Future Here Now: Optimism <> Action
If you’re in the Dayton area, I hope you’ll join me for a special discussion and workshop on June 27, 5:30 at The Spark, in downtown Fairborn, Ohio. I’ll be unveiling a new talk and workshop on building Future Ready Businesses, and giving away a new guided journal!
The event is free, but space is limited. Learn more and sign up here.
We’ve become quite accustomed to the-sky-is-falling media coverage, especially of new technology. We hear on the daily about deepfakes and AI falsehoods and troll farms and misinformation. I have correspondents who tell me that a hopeless inability to tell the truthful from the false, the lie from the manipulation, is — and will be— impossible.
There’s a reason dystopian science fiction sells better than stories where everyone lives in happy peacefulness. And part of it is the same reason why media feeds us the worst case scenarios. It’s the old saying about man bites dog being a news story:
Optimism is boring.
What we seldom hear about are the benefits - some of the most immediate causes for optimism. The accident victim who regains the ability to talk in her own voice when that has become physically impossible. The person on the autistic spectrum who could never speak, but can now write about how they see the world. And the hustling, under funder, un-advantaged, determined entrepreneurs that I know who are using AI platforms to accelerate their business growth in ways that they never could before.
Advances in technology are just that. They’re neither good nor bad, and they can be used for good as readily, perhaps more readily, than for bad. As we explored in my last post, when the major forces of an era are pushing in the direction of increased transparency, inclusion and network connections, it’s a lot harder overall to maintain a falsehood or a fake for the long term. The same tools that you can use to create those flimsy barriers can knock them down once we know how to use them.
None of that means we don’t have problems right now. None of that means that we can be blase about people and organizations that are trying to erode women’s rights, or sweep racism under the rug, or hurt people who identify differently, or perpetuate violence and oppression. These are hurting people right now, and that’s not excusable. Those are fights that demand us today.
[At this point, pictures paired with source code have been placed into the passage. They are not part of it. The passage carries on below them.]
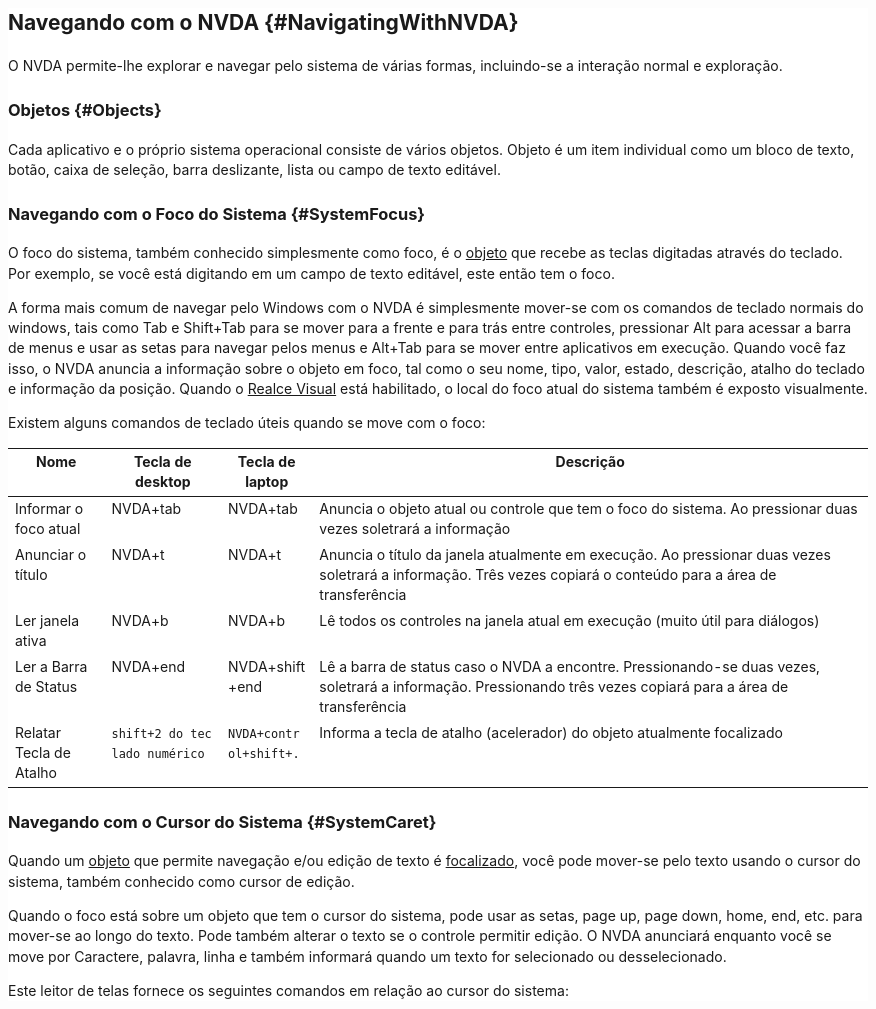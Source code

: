 ## Navegando com o NVDA {#NavigatingWithNVDA}

O NVDA permite-lhe explorar e navegar pelo sistema de várias formas, incluindo-se a interação normal e exploração.

### Objetos {#Objects}

Cada aplicativo e o próprio sistema operacional consiste de vários objetos.
Objeto é um item individual como um bloco de texto, botão, caixa de seleção, barra deslizante, lista ou campo de texto editável.

### Navegando com o Foco do Sistema {#SystemFocus}

O foco do sistema, também conhecido simplesmente como foco, é o [objeto](#Objects) que recebe as teclas digitadas através do teclado.
Por exemplo, se você está digitando em um campo de texto editável, este então tem o foco.

A forma mais comum de navegar pelo Windows com o NVDA é simplesmente mover-se com os comandos de teclado normais do windows, tais como Tab e Shift+Tab para se mover para a frente e para trás entre controles, pressionar Alt para acessar a barra de menus e usar as setas para navegar pelos menus e Alt+Tab para se mover entre aplicativos em execução.
Quando você faz isso, o NVDA anuncia a informação sobre o objeto em foco, tal como o seu nome, tipo, valor, estado, descrição, atalho do teclado e informação da posição.
Quando o [Realce Visual](#VisionFocusHighlight) está habilitado, o local do foco atual do sistema também é exposto visualmente.

Existem alguns comandos de teclado úteis quando se move com o foco:


| Nome |Tecla de desktop |Tecla de laptop |Descrição|
|---|---|---|---|
|Informar o foco atual |NVDA+tab |NVDA+tab |Anuncia o objeto atual ou controle que tem o foco do sistema. Ao pressionar duas vezes soletrará a informação|
|Anunciar o título |NVDA+t |NVDA+t |Anuncia o título da janela atualmente em execução. Ao pressionar duas vezes soletrará a informação. Três vezes copiará o conteúdo para a área de transferência|
|Ler janela ativa |NVDA+b |NVDA+b |Lê todos os controles na janela atual em execução (muito útil para diálogos)|
|Ler a Barra de Status |NVDA+end |NVDA+shift+end |Lê a barra de status caso o NVDA a encontre. Pressionando-se duas vezes, soletrará a informação. Pressionando três vezes copiará para a área de transferência|
|Relatar Tecla de Atalho |`shift+2 do teclado numérico` |`NVDA+control+shift+.` |Informa a tecla de atalho (acelerador) do objeto atualmente focalizado|



### Navegando com o Cursor do Sistema {#SystemCaret}

Quando um [objeto](#Objects) que permite navegação e/ou edição de texto é [focalizado](#SystemFocus), você pode mover-se pelo texto usando o cursor do sistema, também conhecido como cursor de edição.

Quando o foco está sobre um objeto que tem o cursor do sistema, pode usar as setas, page up, page down, home, end, etc. para mover-se ao longo do texto.
Pode também alterar o texto se o controle permitir edição.
O NVDA anunciará enquanto você se move por Caractere, palavra, linha e também informará quando um texto for selecionado ou desselecionado.

Este leitor de telas fornece os seguintes comandos em relação ao cursor do sistema:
But I think we need to engage in those fights with a full awareness of not only how the tools are being used today, but the direction that the forces under those tools are pushing us, It’s a whole lot easier to float with the current than to paddle against it. And if we understand where those currents are heading, we can choose our actions today to work with it, not against them.
So yes, we need to take action, whether that’s something simple like staffing a tent at a Pride festival this weekend, or fighting regressive legislation, or learning how to sniff out manipulated images.
But we do that with the knowledge that you can swim with the tide, or against it. And one of those two gets you there a lot faster.
And the other one eventually wears you out.
But the tide keeps going anyways.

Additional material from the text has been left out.